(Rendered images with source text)

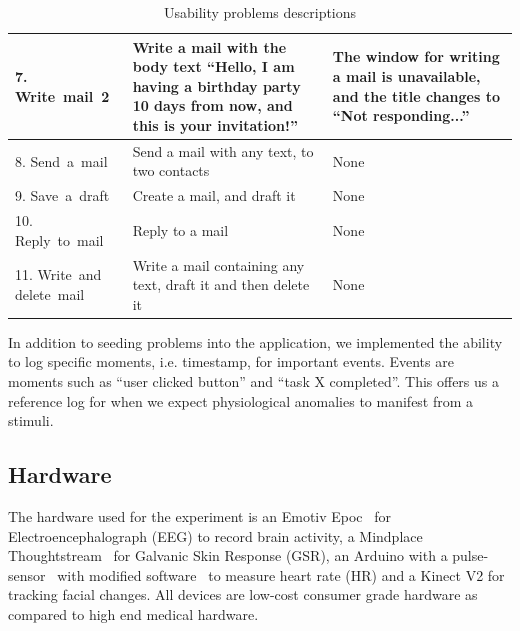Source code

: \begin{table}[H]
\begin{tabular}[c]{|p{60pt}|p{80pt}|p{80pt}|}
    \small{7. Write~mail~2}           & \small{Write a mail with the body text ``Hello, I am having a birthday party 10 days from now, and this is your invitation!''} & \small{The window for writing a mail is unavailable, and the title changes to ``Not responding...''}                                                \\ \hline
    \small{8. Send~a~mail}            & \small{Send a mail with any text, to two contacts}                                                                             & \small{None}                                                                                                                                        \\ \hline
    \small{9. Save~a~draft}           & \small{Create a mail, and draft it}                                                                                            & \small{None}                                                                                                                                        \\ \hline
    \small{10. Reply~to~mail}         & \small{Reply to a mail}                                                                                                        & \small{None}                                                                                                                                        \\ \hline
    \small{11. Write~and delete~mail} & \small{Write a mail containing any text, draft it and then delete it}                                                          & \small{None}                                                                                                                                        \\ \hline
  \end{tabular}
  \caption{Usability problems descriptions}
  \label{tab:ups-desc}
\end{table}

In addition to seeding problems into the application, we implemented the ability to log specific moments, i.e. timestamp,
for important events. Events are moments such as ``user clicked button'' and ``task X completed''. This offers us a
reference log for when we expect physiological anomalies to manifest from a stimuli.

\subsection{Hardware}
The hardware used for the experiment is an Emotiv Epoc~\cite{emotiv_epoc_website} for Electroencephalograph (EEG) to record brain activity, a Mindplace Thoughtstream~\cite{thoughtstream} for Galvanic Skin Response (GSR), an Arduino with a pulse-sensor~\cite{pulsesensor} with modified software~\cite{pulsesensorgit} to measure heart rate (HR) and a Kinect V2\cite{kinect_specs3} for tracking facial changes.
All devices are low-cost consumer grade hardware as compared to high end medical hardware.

- **ASSIGNMENT**
What are the lines above that hold the string "moments"? Copy them.

- **TASK RESPONSE**
In addition to seeding problems into the application, we implemented the ability to log specific moments, i.e. timestamp,
for important events. Events are moments such as ``user clicked button'' and ``task X completed''. This offers us a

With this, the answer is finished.